Designs for a breathing aid developed by Mercedes-AMG HPP and engineers at UCL as part of Formula 1’s Project Pitlane have been made freely available to help fight the COVID-19 pandemic.
The UCL-Ventura breathing aid, which was reverse-engineered by UCL and Mercedes-AMG HPP, is a Continuous Positive Airway Pressure (CPAP) device that assists COVID-19 patients battling lung infections to breathe more easily without having to use a ventilator.
CPAP machines push an air/oxygen mix into the mouth and nose at a continuous pressure, which keeps airways open and maximising the amount of oxygen entering the blood stream and, unlike ventilators, do not require heavy sedation.
This not only assists those patients an oxygen mask alone is insufficient for, while preserving the limited supply of ventilators for those needing them most
The designs are available on request to manufacturers of devices worldwide, as well as research institutes, healthcare providers, governments and those in the non-profit sector.

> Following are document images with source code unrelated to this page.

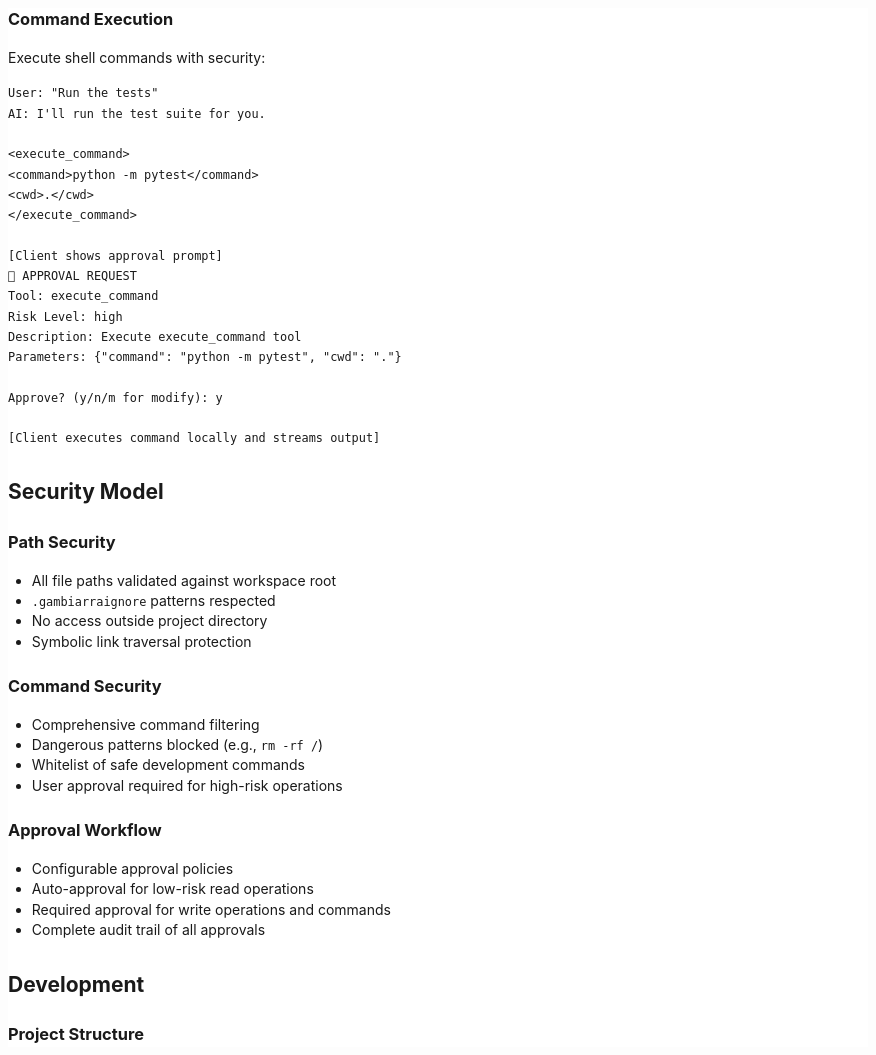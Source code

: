 ### Command Execution

Execute shell commands with security:

```
User: "Run the tests"
AI: I'll run the test suite for you.

<execute_command>
<command>python -m pytest</command>
<cwd>.</cwd>
</execute_command>

[Client shows approval prompt]
🔐 APPROVAL REQUEST
Tool: execute_command
Risk Level: high
Description: Execute execute_command tool
Parameters: {"command": "python -m pytest", "cwd": "."}

Approve? (y/n/m for modify): y

[Client executes command locally and streams output]
```

## Security Model

### Path Security

- All file paths validated against workspace root
- `.gambiarraignore` patterns respected
- No access outside project directory
- Symbolic link traversal protection

### Command Security

- Comprehensive command filtering
- Dangerous patterns blocked (e.g., `rm -rf /`)
- Whitelist of safe development commands
- User approval required for high-risk operations

### Approval Workflow

- Configurable approval policies
- Auto-approval for low-risk read operations
- Required approval for write operations and commands
- Complete audit trail of all approvals

## Development

### Project Structure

Also available is comprehensive information on the materials, equipment and tools used for the rapid prototyping process as well as a fabrication time for each component.

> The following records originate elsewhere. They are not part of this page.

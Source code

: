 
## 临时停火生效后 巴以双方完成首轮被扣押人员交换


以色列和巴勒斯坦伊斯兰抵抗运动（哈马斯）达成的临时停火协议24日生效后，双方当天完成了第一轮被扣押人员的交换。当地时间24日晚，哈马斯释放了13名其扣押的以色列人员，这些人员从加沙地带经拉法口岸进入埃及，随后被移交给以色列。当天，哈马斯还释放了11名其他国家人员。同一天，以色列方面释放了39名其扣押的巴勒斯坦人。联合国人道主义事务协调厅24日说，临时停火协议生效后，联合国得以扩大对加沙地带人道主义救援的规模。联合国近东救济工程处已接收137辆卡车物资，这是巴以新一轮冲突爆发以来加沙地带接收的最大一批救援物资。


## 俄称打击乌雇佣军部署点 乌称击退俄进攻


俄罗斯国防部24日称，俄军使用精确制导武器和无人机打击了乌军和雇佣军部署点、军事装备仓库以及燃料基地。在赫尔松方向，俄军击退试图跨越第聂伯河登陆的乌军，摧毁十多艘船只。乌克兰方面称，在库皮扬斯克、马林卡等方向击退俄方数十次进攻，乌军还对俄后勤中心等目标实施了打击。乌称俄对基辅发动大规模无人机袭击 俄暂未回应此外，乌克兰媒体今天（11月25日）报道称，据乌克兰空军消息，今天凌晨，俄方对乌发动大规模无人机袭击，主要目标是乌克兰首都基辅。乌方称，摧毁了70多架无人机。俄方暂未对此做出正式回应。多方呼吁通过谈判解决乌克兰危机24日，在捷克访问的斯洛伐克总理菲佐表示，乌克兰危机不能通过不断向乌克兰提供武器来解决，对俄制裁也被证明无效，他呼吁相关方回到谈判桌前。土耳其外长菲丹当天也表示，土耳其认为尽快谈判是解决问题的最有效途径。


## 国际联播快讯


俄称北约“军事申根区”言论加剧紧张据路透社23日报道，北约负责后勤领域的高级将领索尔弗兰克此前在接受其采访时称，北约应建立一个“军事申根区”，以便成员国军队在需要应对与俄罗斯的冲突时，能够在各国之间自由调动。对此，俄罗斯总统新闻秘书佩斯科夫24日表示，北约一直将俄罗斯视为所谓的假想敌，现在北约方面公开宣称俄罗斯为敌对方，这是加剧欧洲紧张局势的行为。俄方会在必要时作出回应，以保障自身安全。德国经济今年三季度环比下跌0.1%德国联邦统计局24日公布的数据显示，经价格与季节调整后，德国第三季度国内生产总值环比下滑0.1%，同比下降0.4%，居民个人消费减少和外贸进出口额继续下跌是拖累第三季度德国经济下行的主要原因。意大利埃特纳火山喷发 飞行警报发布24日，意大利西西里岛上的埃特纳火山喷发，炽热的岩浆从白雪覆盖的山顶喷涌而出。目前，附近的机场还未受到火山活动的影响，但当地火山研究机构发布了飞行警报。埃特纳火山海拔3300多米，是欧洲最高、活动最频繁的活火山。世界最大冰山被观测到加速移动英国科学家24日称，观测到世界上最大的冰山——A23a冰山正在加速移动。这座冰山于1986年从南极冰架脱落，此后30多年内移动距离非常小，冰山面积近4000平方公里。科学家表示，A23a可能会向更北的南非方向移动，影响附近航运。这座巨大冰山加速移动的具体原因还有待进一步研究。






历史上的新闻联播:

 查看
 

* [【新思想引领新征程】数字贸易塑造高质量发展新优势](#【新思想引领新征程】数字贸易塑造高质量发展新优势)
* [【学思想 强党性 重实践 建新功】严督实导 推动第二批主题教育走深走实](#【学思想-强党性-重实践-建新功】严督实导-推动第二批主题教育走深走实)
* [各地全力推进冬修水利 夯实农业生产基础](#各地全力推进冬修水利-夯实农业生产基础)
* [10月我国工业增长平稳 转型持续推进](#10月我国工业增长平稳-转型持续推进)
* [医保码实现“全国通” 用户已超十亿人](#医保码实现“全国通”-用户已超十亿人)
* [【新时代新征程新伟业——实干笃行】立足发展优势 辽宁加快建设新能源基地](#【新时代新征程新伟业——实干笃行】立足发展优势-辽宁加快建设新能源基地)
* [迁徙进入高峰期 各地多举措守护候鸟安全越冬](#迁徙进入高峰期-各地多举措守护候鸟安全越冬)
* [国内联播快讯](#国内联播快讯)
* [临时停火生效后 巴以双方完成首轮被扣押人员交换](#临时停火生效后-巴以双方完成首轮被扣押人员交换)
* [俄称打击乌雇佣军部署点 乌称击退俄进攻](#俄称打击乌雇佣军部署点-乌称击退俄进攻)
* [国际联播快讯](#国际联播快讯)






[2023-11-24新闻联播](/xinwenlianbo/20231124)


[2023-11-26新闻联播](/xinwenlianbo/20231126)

“Since the project was announced, we have received an incredible number of enquiries about the CPAP device from around the world,” said managing director of Mercedes-AMG Performance Powertrains Andy Cowell.
“Making the design and manufacturing specifications openly available will allow companies around the world to produce these devices at speed and at scale to support the global response to COVID-19.”
The UCL-Ventura has been through patient evaluation at University College London Hospital and sister institutions and was given MHRA regulatory approval last week.
It took less than 100 hours from the initial meeting through to production of the first version, with the second version reducing oxygen consumption by 70%.
Mercedes is now manufacturing “up to 1000 a day” at Brixworth following an order from the UK government of up to 10,000 UCL-Venturas.
Among the equipment being used are 40 machines normally used to manufacturer F1 pistons and turbochargers.
“This demonstrates what extraordinary things can be achieved when universities, hospitals and industry work together for the national good,” said UCL President and Provost Professor Michael Arthur.
“These devices, which can play a vital role in keeping patients out of intensive care, have been produced in just a couple of weeks as a result of the close collaboration between UCL, UCLH and HPP.
“The UCL community is incredibly proud of the entire team behind this breakthrough.”
Formula 1’s Project Pitlane is an alliance of the seven UK-based grand prix teams former to help battle COVID-19 by contribution to medical equipment design and manufacture.
Three workstreams have been established, tackling reverse engineering existing devices, increasing production and creating new designs.